He also didn’t know anything about Native culture and how the people lived. But even so when Garnet met his family and was introduced to his brother and sister they tell him what happened to his father and how he died and also tell him stories about their childhood before Garnet disappeared which really helps Garnet reconnect with them and feel the sense of belonging and being part of a family especially when he learns that his mother Alice would sing the song Bik ‘hee’ -yan which meant come home and made garnet feel like he was always wanted and not abandoned. Garnet also learns more about his family and culture through the Keeper who becomes his guide and teaches him about traditional ways and spirituality which was important to Garnet as it is the first time he explores his true identity and spirituality. Garnet misses his former lifestyle and identity in Toronto but is torn apart because of his feelings of belonging he has in the reserve. Then when the radio was smashed in the reserve it gave Garnet the perfect chance to mix in a little bit of his former life in Toronto with the one in the reserve as he asks for a new radio station which introduces a bit of the outside world into the reserve which represents how both of Garnet’s outside identity and his Ojibway identity mixes in together and helps him balance his old way of life and his new helping him find that his true self and identity is neither his former life and experiences nor this one but a mixture of both and that is what makes him himself.

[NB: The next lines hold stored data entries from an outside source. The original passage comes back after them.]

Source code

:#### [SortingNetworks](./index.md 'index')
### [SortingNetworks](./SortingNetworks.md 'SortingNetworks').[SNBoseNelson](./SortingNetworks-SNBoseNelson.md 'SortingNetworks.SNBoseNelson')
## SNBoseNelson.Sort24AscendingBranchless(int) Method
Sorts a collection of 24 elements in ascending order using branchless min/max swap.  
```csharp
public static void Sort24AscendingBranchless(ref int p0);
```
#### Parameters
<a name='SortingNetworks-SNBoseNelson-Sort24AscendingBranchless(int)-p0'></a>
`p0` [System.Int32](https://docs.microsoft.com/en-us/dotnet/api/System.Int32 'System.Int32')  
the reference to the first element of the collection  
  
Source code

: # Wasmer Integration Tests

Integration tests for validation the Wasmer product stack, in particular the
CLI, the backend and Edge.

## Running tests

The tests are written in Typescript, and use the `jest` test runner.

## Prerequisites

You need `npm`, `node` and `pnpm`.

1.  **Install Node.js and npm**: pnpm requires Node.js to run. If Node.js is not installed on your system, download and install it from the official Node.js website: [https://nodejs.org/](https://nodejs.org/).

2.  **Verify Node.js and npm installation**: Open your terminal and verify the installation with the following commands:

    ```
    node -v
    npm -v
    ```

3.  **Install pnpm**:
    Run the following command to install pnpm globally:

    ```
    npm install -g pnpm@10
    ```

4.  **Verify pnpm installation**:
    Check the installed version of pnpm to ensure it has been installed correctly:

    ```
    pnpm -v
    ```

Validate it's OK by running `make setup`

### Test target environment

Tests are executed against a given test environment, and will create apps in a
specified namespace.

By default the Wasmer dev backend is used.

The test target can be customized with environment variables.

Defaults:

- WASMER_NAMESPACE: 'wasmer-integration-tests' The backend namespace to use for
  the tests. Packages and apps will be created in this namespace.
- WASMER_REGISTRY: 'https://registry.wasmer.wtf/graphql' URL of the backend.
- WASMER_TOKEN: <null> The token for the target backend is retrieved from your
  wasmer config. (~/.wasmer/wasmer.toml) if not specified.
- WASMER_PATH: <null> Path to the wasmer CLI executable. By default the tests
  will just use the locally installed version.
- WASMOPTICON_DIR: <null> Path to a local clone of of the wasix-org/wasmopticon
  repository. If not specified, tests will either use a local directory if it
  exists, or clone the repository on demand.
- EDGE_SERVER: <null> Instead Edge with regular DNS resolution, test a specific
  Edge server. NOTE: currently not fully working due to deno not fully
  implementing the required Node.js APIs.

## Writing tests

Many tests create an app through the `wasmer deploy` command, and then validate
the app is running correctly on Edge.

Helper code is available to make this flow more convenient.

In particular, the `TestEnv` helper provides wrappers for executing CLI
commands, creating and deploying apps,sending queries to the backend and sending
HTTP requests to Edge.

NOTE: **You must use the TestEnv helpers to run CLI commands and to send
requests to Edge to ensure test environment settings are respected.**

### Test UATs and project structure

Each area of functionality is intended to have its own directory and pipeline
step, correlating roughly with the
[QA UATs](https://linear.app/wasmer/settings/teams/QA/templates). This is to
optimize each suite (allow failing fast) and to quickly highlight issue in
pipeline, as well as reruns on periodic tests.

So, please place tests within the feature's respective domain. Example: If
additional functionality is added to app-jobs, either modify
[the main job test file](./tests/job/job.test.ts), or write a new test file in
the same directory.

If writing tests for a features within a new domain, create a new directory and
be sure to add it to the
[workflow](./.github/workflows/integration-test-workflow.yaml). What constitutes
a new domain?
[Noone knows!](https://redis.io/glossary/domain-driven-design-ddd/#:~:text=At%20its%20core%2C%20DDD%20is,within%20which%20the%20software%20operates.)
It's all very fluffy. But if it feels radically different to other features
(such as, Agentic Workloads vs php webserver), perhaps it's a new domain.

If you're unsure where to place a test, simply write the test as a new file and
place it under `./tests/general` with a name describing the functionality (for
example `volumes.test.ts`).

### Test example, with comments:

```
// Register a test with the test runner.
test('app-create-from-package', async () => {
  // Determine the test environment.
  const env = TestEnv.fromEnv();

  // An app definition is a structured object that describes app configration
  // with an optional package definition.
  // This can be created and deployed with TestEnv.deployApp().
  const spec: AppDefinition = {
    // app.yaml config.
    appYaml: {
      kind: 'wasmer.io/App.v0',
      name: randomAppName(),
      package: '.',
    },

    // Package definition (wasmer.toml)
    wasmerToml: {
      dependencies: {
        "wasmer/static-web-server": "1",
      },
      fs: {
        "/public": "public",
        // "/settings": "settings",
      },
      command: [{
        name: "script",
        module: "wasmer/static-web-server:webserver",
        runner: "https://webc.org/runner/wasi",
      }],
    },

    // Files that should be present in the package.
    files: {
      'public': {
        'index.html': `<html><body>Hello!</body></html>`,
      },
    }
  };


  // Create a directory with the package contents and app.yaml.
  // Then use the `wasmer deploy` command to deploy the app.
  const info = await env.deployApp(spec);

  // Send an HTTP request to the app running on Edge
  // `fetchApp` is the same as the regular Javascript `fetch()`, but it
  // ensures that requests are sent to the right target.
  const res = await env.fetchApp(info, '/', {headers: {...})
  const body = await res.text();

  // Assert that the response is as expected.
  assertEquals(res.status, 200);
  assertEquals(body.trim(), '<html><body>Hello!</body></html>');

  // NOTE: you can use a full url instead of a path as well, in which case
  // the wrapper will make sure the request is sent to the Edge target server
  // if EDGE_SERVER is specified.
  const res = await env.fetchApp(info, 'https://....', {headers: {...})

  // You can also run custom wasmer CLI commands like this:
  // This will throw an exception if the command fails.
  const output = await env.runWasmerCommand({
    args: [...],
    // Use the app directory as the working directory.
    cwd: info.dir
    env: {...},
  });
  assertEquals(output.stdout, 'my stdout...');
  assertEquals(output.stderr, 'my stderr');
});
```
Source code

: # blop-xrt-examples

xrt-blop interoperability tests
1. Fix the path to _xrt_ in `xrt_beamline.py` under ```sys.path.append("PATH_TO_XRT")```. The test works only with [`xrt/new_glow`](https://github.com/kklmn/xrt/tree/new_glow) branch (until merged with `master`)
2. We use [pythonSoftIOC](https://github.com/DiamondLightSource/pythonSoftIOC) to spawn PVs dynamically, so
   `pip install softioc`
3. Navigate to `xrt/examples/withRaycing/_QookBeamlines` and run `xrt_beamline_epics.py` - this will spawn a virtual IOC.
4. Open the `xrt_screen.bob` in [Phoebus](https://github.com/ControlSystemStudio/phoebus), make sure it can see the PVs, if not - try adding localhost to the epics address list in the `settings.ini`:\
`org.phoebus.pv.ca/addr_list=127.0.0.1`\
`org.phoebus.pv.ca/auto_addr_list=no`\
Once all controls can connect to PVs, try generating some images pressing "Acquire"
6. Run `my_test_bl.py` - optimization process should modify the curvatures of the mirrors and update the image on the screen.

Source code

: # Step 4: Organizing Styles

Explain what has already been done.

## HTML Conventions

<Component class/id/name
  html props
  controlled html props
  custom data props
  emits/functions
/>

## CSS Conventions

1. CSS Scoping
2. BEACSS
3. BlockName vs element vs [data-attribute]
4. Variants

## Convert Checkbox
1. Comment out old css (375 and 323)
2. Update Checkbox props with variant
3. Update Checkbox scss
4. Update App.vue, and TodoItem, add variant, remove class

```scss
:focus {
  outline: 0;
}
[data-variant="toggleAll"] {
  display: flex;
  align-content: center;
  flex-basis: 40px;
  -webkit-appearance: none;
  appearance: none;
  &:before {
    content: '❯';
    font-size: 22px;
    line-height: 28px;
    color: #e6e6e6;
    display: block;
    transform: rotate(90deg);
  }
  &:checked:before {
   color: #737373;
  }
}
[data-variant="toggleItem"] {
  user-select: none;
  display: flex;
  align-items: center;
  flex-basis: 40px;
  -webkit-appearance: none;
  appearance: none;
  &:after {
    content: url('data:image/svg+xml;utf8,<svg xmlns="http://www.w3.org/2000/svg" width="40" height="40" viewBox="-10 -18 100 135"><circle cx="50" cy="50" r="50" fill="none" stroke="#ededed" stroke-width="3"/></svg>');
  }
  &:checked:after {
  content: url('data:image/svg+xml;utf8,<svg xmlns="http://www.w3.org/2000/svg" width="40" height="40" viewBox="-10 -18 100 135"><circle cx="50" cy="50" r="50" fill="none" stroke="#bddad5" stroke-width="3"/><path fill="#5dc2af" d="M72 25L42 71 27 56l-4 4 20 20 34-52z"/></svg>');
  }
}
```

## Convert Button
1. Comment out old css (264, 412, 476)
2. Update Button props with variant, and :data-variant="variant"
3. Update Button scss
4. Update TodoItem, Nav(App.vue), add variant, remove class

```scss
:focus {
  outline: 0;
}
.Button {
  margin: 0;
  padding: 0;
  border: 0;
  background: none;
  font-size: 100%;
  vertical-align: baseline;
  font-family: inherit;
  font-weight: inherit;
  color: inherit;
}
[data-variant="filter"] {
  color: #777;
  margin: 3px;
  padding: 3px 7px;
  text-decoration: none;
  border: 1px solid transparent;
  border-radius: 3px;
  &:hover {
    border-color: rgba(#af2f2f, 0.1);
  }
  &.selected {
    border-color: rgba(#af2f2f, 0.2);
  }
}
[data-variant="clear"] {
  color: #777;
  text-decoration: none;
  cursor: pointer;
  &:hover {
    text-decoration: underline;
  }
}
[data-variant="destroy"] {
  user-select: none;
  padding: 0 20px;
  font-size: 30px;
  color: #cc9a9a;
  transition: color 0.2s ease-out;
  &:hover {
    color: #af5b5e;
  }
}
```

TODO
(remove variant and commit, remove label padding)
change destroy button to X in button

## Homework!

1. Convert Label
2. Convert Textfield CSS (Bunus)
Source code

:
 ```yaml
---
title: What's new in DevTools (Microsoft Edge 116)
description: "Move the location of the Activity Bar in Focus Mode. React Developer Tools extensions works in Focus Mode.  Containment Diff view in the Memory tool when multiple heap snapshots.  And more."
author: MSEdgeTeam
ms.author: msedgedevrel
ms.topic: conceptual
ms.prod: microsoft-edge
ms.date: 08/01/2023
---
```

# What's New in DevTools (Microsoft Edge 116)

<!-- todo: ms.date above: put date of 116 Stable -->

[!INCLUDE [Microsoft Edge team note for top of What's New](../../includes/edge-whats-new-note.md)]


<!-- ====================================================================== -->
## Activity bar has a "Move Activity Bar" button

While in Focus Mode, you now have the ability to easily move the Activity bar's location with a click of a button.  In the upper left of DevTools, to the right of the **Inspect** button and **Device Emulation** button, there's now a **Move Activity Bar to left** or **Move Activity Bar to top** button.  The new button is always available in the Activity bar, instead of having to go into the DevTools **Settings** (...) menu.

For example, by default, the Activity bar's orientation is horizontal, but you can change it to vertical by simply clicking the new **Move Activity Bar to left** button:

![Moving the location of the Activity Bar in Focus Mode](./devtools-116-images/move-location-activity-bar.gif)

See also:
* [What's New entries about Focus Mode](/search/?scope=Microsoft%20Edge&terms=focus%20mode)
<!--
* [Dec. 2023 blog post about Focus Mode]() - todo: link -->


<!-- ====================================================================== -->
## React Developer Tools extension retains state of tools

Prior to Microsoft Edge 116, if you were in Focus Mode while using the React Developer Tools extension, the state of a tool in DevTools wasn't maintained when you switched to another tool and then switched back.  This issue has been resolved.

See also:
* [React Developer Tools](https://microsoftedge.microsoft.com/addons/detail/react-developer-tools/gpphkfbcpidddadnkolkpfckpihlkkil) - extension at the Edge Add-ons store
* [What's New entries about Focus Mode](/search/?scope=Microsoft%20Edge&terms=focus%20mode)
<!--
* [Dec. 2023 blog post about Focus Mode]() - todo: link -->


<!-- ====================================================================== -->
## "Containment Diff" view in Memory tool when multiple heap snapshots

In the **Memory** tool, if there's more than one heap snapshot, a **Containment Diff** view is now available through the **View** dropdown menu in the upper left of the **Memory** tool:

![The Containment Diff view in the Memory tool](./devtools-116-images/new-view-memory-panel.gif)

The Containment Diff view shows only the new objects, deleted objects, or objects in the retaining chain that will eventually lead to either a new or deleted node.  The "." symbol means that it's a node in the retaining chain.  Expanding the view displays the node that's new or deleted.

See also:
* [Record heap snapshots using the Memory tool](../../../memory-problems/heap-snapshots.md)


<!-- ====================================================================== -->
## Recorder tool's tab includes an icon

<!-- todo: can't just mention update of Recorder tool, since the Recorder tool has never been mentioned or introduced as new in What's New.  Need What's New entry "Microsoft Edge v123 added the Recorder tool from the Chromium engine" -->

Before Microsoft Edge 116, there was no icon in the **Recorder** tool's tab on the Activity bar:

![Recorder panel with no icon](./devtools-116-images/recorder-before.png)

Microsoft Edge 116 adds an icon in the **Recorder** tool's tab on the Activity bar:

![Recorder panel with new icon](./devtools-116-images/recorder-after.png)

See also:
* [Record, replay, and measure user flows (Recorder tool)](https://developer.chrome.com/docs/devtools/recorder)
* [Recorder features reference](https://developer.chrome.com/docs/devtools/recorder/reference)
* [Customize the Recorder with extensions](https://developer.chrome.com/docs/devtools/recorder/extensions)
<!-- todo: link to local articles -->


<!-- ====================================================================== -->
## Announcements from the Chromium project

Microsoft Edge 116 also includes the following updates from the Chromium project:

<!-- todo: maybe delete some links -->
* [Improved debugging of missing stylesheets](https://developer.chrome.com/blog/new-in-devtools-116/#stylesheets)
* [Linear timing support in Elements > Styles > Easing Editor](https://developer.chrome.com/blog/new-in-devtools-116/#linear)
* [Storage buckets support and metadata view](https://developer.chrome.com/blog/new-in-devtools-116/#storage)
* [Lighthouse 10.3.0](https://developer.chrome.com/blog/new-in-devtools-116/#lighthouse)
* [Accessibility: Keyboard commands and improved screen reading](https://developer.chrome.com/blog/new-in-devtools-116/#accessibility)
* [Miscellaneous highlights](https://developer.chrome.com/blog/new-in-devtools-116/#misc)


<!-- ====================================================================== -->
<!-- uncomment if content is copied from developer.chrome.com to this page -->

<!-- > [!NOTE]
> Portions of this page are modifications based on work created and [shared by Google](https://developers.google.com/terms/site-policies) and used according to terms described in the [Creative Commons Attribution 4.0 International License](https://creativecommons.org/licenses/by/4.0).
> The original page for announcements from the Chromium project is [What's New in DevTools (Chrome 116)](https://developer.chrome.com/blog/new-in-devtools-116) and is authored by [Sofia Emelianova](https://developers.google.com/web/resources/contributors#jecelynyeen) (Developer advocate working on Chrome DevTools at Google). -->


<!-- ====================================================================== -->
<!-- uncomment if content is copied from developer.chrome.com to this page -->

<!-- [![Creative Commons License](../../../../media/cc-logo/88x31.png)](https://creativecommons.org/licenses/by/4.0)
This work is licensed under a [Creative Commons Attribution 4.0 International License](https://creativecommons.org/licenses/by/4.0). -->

Also the people on the reserve at first wasn’t used to the new radio station but ended up liking it and accepting it as part of their lives which is exactly like how Garnet came into the reserve as a symbol of the outside world being introduced into the reservation and at first was an outsider but ended up gaining the respect and acceptance of the people much like the radio station. As shown throughout the novel Garnet was always seeking acceptance and the sense of belonging since the beginning travelling and roaming around trying to find himself and his identity. From when he was taken from his family and hiding his cultural identity, to meeting Lonnie and dressing and acting like him, he always did so to fit in with the others. Up until he went back home to the reserve and found peace with being himself and pride in his culture which was represented by the eagle feathers given to him as symbols of his accomplishments in his journey of finding balance between his former life and new which has made him find himself and his true identity. And also, the name Jake which represents how the people on the reserve has accepted him as part of the community and that Garnet has finally found a place where he can belong and a real family who accepts him for who he is.